→ **Supplied entries**:
'''

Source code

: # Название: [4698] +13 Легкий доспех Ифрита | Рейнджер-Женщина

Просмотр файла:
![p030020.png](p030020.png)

'''
'''

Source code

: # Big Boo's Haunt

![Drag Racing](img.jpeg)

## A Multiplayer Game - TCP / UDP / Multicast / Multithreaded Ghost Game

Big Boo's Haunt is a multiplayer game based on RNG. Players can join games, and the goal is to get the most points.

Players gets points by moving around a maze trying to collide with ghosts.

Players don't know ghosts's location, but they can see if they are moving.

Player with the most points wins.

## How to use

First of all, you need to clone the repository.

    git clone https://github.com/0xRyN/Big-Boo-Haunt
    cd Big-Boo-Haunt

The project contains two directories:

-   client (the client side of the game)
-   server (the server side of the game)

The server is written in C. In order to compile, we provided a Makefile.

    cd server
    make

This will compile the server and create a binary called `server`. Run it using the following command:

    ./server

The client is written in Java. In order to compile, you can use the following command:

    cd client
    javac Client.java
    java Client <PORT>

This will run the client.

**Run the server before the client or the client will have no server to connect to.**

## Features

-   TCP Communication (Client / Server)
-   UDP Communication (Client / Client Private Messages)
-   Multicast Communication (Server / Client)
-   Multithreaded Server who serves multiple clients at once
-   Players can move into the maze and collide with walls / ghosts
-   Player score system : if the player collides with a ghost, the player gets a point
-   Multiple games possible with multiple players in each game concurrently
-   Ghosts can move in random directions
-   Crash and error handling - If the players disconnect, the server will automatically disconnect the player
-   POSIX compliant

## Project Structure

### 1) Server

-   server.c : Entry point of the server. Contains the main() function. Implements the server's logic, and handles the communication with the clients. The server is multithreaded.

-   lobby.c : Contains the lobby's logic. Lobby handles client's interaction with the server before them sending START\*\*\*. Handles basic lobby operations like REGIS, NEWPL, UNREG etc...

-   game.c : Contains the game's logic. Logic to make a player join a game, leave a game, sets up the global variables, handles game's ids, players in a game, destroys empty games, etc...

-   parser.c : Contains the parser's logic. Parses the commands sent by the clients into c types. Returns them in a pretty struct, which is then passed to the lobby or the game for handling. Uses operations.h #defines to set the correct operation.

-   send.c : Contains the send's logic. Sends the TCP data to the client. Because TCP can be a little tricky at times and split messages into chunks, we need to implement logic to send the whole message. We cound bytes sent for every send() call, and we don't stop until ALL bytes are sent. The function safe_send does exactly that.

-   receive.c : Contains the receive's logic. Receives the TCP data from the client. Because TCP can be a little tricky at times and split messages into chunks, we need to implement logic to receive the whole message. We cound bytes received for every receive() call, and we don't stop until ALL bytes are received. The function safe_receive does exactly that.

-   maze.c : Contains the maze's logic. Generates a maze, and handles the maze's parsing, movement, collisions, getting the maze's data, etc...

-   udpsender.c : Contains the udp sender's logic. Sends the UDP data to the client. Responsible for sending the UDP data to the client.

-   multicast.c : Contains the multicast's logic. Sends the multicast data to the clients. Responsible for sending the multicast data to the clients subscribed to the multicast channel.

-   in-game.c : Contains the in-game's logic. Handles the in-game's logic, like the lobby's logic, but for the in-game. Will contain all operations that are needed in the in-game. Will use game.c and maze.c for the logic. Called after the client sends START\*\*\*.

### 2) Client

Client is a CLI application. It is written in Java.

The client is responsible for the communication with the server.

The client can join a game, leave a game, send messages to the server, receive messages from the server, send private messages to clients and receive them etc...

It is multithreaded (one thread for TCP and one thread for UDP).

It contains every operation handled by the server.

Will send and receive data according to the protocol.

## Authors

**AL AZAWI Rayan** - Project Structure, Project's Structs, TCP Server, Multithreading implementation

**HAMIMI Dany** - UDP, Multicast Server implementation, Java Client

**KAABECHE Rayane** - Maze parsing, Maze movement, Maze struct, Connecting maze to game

'''
'''

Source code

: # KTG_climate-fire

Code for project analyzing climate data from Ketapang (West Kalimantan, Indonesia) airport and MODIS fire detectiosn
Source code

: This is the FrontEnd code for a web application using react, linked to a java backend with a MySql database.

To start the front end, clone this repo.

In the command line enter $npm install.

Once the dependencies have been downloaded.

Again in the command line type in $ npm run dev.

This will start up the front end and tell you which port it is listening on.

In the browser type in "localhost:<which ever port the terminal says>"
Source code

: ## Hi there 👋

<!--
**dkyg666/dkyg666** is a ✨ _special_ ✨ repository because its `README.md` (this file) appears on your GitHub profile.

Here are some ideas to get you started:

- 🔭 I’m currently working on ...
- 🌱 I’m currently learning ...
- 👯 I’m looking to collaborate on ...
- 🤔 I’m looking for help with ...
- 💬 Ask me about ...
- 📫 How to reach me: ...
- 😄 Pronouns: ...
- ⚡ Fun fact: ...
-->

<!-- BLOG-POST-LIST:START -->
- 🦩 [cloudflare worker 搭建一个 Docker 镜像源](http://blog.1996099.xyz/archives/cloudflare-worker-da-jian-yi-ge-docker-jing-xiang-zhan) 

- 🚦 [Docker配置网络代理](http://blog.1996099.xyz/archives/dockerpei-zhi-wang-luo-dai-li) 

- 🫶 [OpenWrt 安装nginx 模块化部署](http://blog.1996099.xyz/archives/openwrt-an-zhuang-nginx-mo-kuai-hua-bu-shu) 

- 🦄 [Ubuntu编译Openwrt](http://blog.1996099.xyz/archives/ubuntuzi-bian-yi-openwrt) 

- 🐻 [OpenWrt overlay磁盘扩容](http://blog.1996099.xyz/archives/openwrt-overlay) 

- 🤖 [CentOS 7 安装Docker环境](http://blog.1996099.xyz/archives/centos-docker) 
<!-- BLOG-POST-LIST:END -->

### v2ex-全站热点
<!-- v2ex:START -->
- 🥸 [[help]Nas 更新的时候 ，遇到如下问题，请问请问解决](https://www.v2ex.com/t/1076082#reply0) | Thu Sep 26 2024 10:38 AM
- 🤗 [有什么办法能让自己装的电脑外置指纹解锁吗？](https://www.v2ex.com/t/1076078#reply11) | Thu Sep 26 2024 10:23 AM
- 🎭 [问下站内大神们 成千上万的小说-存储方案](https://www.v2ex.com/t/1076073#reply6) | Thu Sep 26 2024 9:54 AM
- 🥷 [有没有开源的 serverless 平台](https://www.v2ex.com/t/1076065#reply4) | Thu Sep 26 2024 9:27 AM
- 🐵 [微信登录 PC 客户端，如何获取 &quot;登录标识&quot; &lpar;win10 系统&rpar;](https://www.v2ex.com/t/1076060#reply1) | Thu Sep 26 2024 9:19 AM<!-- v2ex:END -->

'''

→ **Assignment**: Within the material above, copy exactly the lines from the line that holds "each game concurrently" up to and including the line that holds "NEWPL, UNREG etc...".

→ **Output**:
-   Multiple games possible with multiple players in each game concurrently
-   Ghosts can move in random directions
-   Crash and error handling - If the players disconnect, the server will automatically disconnect the player
-   POSIX compliant

## Project Structure

### 1) Server

-   server.c : Entry point of the server. Contains the main() function. Implements the server's logic, and handles the communication with the clients. The server is multithreaded.

-   lobby.c : Contains the lobby's logic. Lobby handles client's interaction with the server before them sending START\*\*\*. Handles basic lobby operations like REGIS, NEWPL, UNREG etc...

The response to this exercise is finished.